[Items from a data source]
..........
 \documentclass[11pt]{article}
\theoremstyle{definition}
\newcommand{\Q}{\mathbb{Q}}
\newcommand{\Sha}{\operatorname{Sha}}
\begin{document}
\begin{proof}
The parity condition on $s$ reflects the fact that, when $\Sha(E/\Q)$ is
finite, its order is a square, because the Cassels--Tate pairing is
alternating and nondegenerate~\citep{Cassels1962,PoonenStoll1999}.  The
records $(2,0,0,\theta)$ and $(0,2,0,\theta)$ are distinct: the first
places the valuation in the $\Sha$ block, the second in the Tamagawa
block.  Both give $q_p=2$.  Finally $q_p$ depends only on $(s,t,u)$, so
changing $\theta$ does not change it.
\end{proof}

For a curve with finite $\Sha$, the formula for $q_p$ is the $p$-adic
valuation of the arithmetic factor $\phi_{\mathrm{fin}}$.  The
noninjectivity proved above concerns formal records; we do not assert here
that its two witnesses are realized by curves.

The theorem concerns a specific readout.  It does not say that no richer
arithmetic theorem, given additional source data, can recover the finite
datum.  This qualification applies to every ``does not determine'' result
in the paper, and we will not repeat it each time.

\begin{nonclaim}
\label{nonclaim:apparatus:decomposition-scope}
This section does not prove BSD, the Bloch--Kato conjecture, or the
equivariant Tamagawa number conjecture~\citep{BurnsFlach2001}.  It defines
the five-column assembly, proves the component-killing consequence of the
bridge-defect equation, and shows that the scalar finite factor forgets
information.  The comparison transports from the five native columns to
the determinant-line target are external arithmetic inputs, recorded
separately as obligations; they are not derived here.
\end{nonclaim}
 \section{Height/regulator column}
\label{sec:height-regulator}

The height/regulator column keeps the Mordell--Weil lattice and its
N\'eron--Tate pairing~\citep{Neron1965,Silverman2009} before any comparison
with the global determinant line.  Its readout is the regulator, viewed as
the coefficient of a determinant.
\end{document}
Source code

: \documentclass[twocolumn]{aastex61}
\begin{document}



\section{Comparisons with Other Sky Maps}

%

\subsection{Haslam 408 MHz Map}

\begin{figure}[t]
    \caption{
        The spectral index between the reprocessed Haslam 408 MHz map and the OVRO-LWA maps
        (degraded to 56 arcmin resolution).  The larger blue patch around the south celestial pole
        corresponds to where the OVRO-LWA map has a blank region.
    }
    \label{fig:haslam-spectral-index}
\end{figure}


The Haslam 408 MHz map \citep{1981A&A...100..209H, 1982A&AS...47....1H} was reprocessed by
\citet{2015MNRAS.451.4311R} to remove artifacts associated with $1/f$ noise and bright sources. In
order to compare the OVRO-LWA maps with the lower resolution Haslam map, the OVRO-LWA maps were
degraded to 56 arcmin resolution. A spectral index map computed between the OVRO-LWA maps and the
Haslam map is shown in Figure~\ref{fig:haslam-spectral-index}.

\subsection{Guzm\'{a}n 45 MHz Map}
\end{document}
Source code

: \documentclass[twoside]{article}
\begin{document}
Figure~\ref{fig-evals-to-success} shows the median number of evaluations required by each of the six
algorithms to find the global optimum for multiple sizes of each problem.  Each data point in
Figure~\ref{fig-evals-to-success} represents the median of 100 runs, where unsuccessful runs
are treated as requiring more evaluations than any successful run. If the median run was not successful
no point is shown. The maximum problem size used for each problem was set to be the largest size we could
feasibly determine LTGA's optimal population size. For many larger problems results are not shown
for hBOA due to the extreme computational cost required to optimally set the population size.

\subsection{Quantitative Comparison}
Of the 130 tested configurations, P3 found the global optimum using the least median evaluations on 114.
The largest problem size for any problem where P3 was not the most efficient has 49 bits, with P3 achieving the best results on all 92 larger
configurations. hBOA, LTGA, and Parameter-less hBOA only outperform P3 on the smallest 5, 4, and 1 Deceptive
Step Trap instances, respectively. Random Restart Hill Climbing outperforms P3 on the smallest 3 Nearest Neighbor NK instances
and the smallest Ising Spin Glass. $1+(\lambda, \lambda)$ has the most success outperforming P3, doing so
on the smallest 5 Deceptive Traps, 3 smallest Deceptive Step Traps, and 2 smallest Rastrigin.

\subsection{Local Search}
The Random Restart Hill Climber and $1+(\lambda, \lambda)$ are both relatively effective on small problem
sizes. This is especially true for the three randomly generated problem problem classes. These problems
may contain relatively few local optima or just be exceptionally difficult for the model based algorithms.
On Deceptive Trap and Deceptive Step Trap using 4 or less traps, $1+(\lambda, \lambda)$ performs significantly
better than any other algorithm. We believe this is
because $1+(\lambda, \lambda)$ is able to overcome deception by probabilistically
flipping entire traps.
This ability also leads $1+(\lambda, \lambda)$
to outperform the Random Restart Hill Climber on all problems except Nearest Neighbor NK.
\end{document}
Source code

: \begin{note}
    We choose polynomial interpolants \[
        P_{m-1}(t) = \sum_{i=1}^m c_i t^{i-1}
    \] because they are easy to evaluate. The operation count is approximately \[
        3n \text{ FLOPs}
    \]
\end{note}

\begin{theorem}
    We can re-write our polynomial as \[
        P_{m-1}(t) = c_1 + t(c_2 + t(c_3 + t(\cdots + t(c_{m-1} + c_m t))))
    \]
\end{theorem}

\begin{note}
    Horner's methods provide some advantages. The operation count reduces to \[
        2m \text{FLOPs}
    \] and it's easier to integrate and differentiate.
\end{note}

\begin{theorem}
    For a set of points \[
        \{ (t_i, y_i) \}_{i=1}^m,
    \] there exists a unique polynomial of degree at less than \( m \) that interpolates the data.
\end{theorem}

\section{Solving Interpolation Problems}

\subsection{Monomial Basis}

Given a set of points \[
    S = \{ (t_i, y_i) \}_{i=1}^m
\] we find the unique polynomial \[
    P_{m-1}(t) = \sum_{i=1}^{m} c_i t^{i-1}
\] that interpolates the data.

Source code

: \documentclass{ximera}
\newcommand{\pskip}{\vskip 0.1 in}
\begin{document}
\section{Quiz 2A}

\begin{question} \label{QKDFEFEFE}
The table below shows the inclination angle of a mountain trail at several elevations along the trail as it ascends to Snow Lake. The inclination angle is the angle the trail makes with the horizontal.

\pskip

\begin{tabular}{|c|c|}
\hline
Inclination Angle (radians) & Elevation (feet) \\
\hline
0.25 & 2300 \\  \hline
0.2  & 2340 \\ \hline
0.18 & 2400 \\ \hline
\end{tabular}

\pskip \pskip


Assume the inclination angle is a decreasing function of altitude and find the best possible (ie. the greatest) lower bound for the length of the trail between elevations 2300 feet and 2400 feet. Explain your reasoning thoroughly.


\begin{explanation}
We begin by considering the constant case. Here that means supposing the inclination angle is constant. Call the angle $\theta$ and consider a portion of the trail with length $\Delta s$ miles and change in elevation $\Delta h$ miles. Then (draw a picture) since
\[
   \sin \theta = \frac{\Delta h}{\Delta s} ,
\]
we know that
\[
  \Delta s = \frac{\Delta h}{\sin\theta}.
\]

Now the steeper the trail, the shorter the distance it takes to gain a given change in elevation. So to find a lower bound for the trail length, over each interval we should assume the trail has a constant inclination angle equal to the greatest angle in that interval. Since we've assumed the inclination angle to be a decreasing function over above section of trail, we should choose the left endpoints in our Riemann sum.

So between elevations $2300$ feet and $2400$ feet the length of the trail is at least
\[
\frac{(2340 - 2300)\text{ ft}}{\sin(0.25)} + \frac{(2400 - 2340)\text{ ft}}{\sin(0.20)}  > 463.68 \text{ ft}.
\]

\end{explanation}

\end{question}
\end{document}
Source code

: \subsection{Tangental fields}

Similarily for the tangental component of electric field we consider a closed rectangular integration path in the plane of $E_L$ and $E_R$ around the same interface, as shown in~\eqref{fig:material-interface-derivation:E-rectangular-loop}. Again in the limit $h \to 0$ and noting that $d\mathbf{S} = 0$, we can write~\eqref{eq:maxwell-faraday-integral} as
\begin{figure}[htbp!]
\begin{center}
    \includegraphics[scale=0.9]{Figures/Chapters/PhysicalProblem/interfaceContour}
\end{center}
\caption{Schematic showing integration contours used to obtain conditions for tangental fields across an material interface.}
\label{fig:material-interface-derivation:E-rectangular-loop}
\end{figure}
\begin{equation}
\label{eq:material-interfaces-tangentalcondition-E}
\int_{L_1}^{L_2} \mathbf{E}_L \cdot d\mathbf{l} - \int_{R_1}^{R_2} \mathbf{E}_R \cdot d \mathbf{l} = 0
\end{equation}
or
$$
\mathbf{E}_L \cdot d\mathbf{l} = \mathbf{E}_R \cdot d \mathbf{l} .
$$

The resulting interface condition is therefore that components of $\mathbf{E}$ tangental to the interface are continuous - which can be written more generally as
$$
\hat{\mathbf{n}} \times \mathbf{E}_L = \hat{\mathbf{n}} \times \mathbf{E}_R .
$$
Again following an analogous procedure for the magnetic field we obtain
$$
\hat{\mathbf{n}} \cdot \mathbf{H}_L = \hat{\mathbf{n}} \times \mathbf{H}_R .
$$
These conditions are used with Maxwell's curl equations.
..........
» **EXERCISE REQUIREMENTS**:
Above are the entries. Copy exactly the part that opens with the line containing "Given a set" and closes with the line containing "0.18 & 2400 \\ \hline", and no more.

» **ANSWER FOR THIS EXERCISE**:
Given a set of points \[
    S = \{ (t_i, y_i) \}_{i=1}^m
\] we find the unique polynomial \[
    P_{m-1}(t) = \sum_{i=1}^{m} c_i t^{i-1}
\] that interpolates the data.

Source code

: \documentclass{ximera}
\newcommand{\pskip}{\vskip 0.1 in}
\begin{document}
\section{Quiz 2A}

\begin{question} \label{QKDFEFEFE}
The table below shows the inclination angle of a mountain trail at several elevations along the trail as it ascends to Snow Lake. The inclination angle is the angle the trail makes with the horizontal.

\pskip

\begin{tabular}{|c|c|}
\hline
Inclination Angle (radians) & Elevation (feet) \\
\hline
0.25 & 2300 \\  \hline
0.2  & 2340 \\ \hline
0.18 & 2400 \\ \hline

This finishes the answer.